Return Of The Blogosphere

A new article for the new year, this one from the Verge about bringing back personal blogging. How could I NOT comment on this one!? The idea is simple: since social media has devolved in recent years, proving to be less than ideal, and since people remain social, then the collective cyber culture should once again embrace the benefits of blogging. To that, yes. A resounding one indeed.

“In the beginning, there were blogs, and they were the original social web. We built community. We found our people. We wrote personally. We wrote frequently. We self-policed, and we linked to each other so that newbies could discover new and good blogs. I want to go back there.” — Monique Judge

Those of us who were online “back in the day” remember blogging in its heyday and can thus return to it with ready understanding while also being fueled by nostalgia. It’d be like going home.

But what about “digital natives” from Gen Z who never experienced life before Facebook, Instagram, or Snapchat? I think their image/video-centric online nature would find text-based blogging too much to tackle. They might even wonder how one can feasibly type a 500-word post via smartphone keyboard (spoiler alert: use a laptop keyboard).

Despite potential friction between old-school blogging and the up-and-coming generation of web surfers, I have high hopes for a return of the blogosphere and think it’s worth promoting.
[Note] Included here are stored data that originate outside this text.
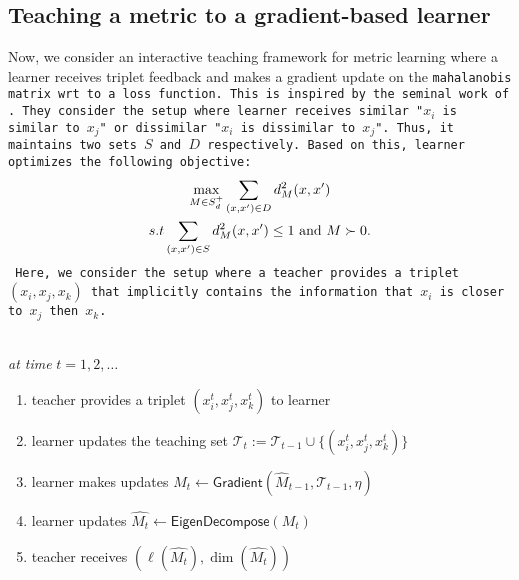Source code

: \subsection{Teaching a metric to a gradient-based learner}

Now, we consider an interactive teaching framework for metric learning where a learner receives triplet feedback and makes a gradient update on the \tt{mahalanobis} matrix wrt to a loss function. This is inspired by the seminal work of \cite{Xing2002DistanceML}. They consider the setup where learner receives \tt{similar} "$x_i$ is similar to $x_j$" or \tt{dissimilar} "$x_i$ is dissimilar to $x_j$". Thus, it maintains two sets $S$ and $D$ respectively. Based on this, learner optimizes the following objective:
\begin{gather*}
    \max_{M \in S_d^{+}} \sum_{(x,x') \in D} d^2_M(x,x')\\
    s.t \sum_{(x,x') \in S} d^2_M(x,x') \le 1 \textnormal{ and } M \succ 0.
\end{gather*}
Here, we consider the setup where a teacher provides a triplet $(x_i,x_j,x_k)$ that implicitly contains the information that $x_i$ is closer to $x_j$ then $x_k$.
\begin{shaded}
\noindent \\
\noindent\textit{at time} $t = 1,2,\ldots$
\begin{enumerate}
    \item teacher provides a triplet $(x_i^t,x_j^t,x_k^t)$ to learner
    \item learner updates the teaching set $\mathcal{T}_t := \mathcal{T}_{t-1} \cup \{(x_i^t,x_j^t,x_k^t)\}$
    \item  learner makes updates $M_t \leftarrow \textsf{Gradient}(\hat{M}_{t-1}, \mathcal{T}_{t-1}, \eta)$ 
    \item learner updates $\hat{M_t} \leftarrow \textsf{EigenDecompose}(M_t)$
    \item teacher receives $(\ell(\hat{M_t}), \dim(\hat{M_t}))$
    
\end{enumerate}
\end{shaded}

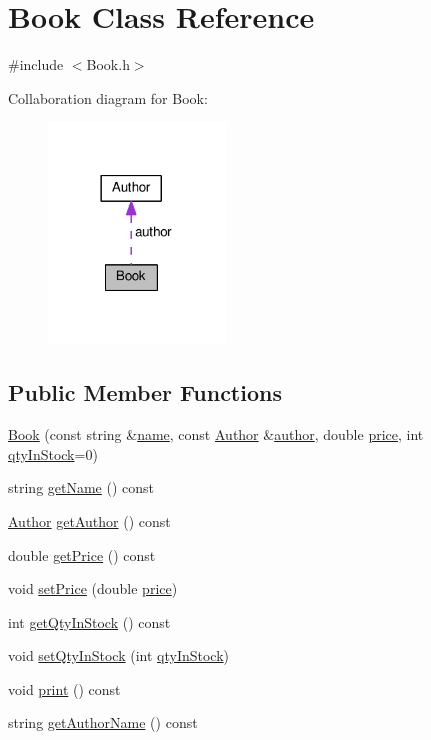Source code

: \hypertarget{classBook}{}\section{Book Class Reference}
\label{classBook}


{\ttfamily \#include $<$Book.\+h$>$}



Collaboration diagram for Book\+:
\nopagebreak
\begin{figure}[H]
\begin{center}
\leavevmode
\includegraphics[width=134pt]{classBook__coll__graph}
\end{center}
\end{figure}
\subsection*{Public Member Functions}
\begin{DoxyCompactItemize}
\item 
\hyperlink{classBook_aeaaa3bc96a448032baf5aef373a81d4c}{Book} (const string \&\hyperlink{classBook_a9afedb80b692466dc2d91f109970a32c}{name}, const \hyperlink{classAuthor}{Author} \&\hyperlink{classBook_a1c84f2a0d3db51a0c65f061c91096053}{author}, double \hyperlink{classBook_afa8e149d0bfb4372166d0ccfe8aa30b7}{price}, int \hyperlink{classBook_ae828efa39fa83ff5a8dc3c66e78454e2}{qty\+In\+Stock}=0)
\item 
string \hyperlink{classBook_a1805804b65b05f85adaf94955989e5d0}{get\+Name} () const 
\item 
\hyperlink{classAuthor}{Author} \hyperlink{classBook_a81bfb916599a88e566ebb23162a8c557}{get\+Author} () const 
\item 
double \hyperlink{classBook_a3a3c43b4ab227b3eecba9e414d36c236}{get\+Price} () const 
\item 
void \hyperlink{classBook_a087155b5ee84047d6775b564b92b1778}{set\+Price} (double \hyperlink{classBook_afa8e149d0bfb4372166d0ccfe8aa30b7}{price})
\item 
int \hyperlink{classBook_a123d03e3061f580fefba69b16004954c}{get\+Qty\+In\+Stock} () const 
\item 
void \hyperlink{classBook_ae719f6e8595788d4a6d4126ad073a465}{set\+Qty\+In\+Stock} (int \hyperlink{classBook_ae828efa39fa83ff5a8dc3c66e78454e2}{qty\+In\+Stock})
\item 
void \hyperlink{classBook_a1560f1015348a6d404d1ac069bead1a2}{print} () const 
\item 
string \hyperlink{classBook_ae152ba70b32871377378adf8e87a91ea}{get\+Author\+Name} () const 
\end{DoxyCompactItemize}
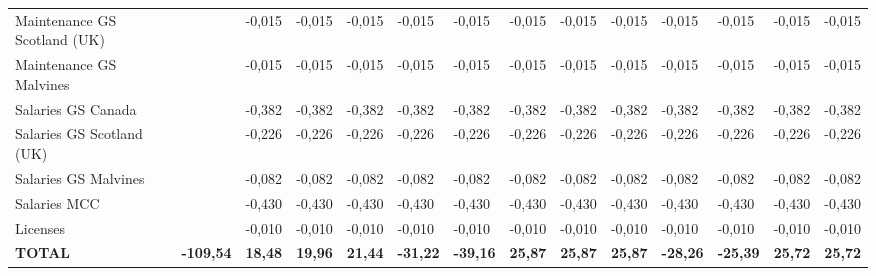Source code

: \begin{landscape}
\begin{table}[]
{\begin{tabular}{|l|l|l|l|l|l|l|l|l|l|l|l|l|l|}
Maintenance GS Scotland (UK)                                                           &                  & -0,015          & -0,015          & -0,015          & -0,015          & -0,015          & -0,015          & -0,015          & -0,015          & -0,015          & -0,015           & -0,015           & -0,015           \\
Maintenance GS Malvines                                                                &                  & -0,015          & -0,015          & -0,015          & -0,015          & -0,015          & -0,015          & -0,015          & -0,015          & -0,015          & -0,015           & -0,015           & -0,015           \\
Salaries GS Canada                                                                     &                  & -0,382          & -0,382          & -0,382          & -0,382          & -0,382          & -0,382          & -0,382          & -0,382          & -0,382          & -0,382           & -0,382           & -0,382           \\
Salaries GS Scotland (UK)                                                              &                  & -0,226          & -0,226          & -0,226          & -0,226          & -0,226          & -0,226          & -0,226          & -0,226          & -0,226          & -0,226           & -0,226           & -0,226           \\
Salaries GS Malvines                                                                   &                  & -0,082          & -0,082          & -0,082          & -0,082          & -0,082          & -0,082          & -0,082          & -0,082          & -0,082          & -0,082           & -0,082           & -0,082           \\
Salaries MCC                                                                           &                  & -0,430          & -0,430          & -0,430          & -0,430          & -0,430          & -0,430          & -0,430          & -0,430          & -0,430          & -0,430           & -0,430           & -0,430           \\
Licenses                                                                               &                  & -0,010          & -0,010          & -0,010          & -0,010          & -0,010          & -0,010          & -0,010          & -0,010          & -0,010          & -0,010           & -0,010           & -0,010           \\
\textbf{TOTAL}                                                                         & \textbf{-109,54} & \textbf{18,48}  & \textbf{19,96}  & \textbf{21,44}  & \textbf{-31,22} & \textbf{-39,16} & \textbf{25,87}  & \textbf{25,87}  & \textbf{25,87}  & \textbf{-28,26} & \textbf{-25,39}  & \textbf{25,72}   & \textbf{25,72}   

\end{tabular}}
\end{table}
\end{landscape}
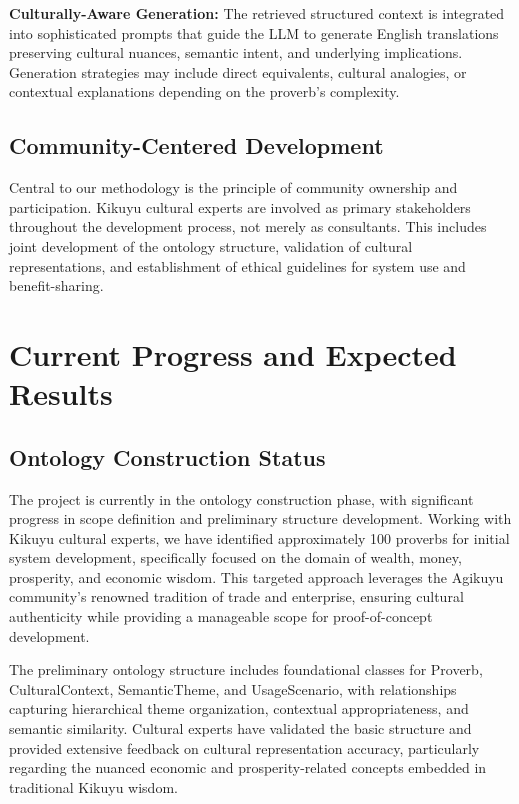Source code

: \documentclass[
]{ceurart}
\begin{document}
\textbf{Culturally-Aware Generation:} The retrieved structured context is integrated into sophisticated prompts that guide the LLM to generate English translations preserving cultural nuances, semantic intent, and underlying implications. Generation strategies may include direct equivalents, cultural analogies, or contextual explanations depending on the proverb's complexity.

\subsection{Community-Centered Development}

Central to our methodology is the principle of community ownership and participation. Kikuyu cultural experts are involved as primary stakeholders throughout the development process, not merely as consultants. This includes joint development of the ontology structure, validation of cultural representations, and establishment of ethical guidelines for system use and benefit-sharing.

\section{Current Progress and Expected Results}

\subsection{Ontology Construction Status}

The project is currently in the ontology construction phase, with significant progress in scope definition and preliminary structure development. Working with Kikuyu cultural experts, we have identified approximately 100 proverbs for initial system development, specifically focused on the domain of wealth, money, prosperity, and economic wisdom. This targeted approach leverages the Agikuyu community's renowned tradition of trade and enterprise, ensuring cultural authenticity while providing a manageable scope for proof-of-concept development.

The preliminary ontology structure includes foundational classes for Proverb, CulturalContext, SemanticTheme, and UsageScenario, with relationships capturing hierarchical theme organization, contextual appropriateness, and semantic similarity. Cultural experts have validated the basic structure and provided extensive feedback on cultural representation accuracy, particularly regarding the nuanced economic and prosperity-related concepts embedded in traditional Kikuyu wisdom.
\end{document}
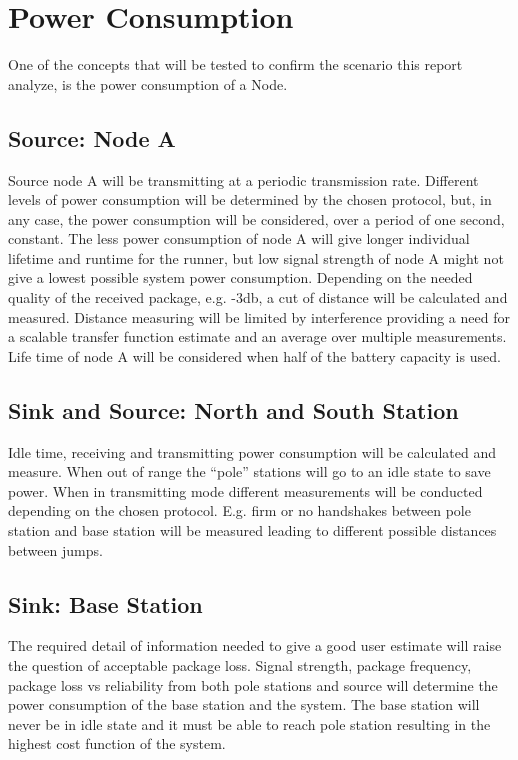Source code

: \section{Power Consumption}\label{introduction:powerConsumption}

One of the concepts that will be tested to confirm the scenario this report analyze, is the power consumption of a Node.

\subsection{Source: Node A}
Source node A will be transmitting at a periodic transmission rate. Different levels of power consumption will be determined by the chosen protocol, but, in any case, the power consumption will be considered, over a period of one second, constant. The less power consumption of node A will give longer individual lifetime and runtime for the runner, but low signal strength of node A might not give a lowest possible system power consumption. Depending on the needed quality of the received package, e.g. -3db, a cut of distance will be calculated and measured. Distance measuring will be limited by interference providing a need for a scalable transfer function estimate and an average over multiple measurements. Life time of node A will be considered when half of the battery capacity is used.

\subsection{Sink and Source: North and South Station}
Idle time, receiving and transmitting power consumption will be calculated and measure. When out of range the “pole” stations will go to an idle state to save power. When in transmitting mode different measurements will be conducted depending on the chosen protocol. E.g. firm or no handshakes between pole station and base station will be measured leading to different possible distances between jumps.

\subsection{Sink: Base Station}
The required detail of information needed to give a good user estimate will raise the question of acceptable package loss. Signal strength, package frequency, package loss vs reliability from both pole stations and source will determine the power consumption of the base station and the system. The base station will never be in idle state and it must be able to reach pole station resulting in the highest cost function of the system.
If traditional bloggers like myself want to help a new wave of bloggers find their footing, maybe we simply inundate the web with blog posts about blogging and its benefits, causing such topics to rise in the ranks of Google searches.

For some, blogging never really went away. Instead, it simply became forgotten, neglected, or ignored as the attention of many was distracted by the shiny new social media networks, which admittedly did make posting stuff online easier and quicker than ever. You might recall that Twitter, at first, was labeled as a “micro-blogging” service.

Side note: though I’ve used different blogging platforms over the years and have also had several different social media services, there’s one site I never joined: Tumblr. I mention it because, unlike the defunct other social media places, Tumblr seems to have retained most of its features and appeal over time, despite some changes. It might be worth promoting.

Bonus note: Blogger began in 1999 and — get this — still exists today! I’m blogging on it right now.

If Gen. Z finds blogging too archaic, they might instead find Tumblr more accessible.

In any case, I’m all for blogging and the blogosphere. And if enough new young people flock to it, blogging might benefit, evolving for the better with a renaissance.

Do you think blogging stands a chance of seeing a second golden age?

Update 1–23–23

Here’s a relevant quote from Manton Reece of

“People were pulled away from blogging, drawn to social networks that were faster to post to and easier to interact with friends. It’s our job to pull them back to blogs by bringing the best parts of old-school blogging and modern social networks together.”